▶ Task objective
Retrieve each line that contains the word "number" from the entries below.

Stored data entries

++++++++

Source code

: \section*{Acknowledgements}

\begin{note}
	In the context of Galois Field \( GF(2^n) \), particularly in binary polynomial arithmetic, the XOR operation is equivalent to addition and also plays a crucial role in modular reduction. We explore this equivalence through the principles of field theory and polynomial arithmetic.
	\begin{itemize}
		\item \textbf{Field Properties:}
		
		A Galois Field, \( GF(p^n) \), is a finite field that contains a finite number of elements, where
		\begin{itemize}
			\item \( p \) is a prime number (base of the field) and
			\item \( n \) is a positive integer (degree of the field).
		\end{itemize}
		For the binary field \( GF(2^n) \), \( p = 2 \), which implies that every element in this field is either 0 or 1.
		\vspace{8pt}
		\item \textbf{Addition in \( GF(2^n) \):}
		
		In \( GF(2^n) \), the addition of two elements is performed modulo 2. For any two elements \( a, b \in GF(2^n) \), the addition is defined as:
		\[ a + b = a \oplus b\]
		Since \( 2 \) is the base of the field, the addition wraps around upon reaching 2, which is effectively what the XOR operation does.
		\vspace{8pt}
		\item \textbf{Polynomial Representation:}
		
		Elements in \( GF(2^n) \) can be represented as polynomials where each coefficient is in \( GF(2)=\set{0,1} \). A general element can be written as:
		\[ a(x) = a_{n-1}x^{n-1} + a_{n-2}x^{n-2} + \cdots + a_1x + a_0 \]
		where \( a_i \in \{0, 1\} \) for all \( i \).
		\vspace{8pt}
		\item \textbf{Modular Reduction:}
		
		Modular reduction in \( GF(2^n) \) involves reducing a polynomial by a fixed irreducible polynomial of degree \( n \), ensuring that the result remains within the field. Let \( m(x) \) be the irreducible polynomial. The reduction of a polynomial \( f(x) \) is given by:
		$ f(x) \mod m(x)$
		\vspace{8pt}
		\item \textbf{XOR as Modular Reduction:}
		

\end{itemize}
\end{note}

++++++++

▶ Response box
		A Galois Field, \( GF(p^n) \), is a finite field that contains a finite number of elements, where
			\item \( p \) is a prime number (base of the field) and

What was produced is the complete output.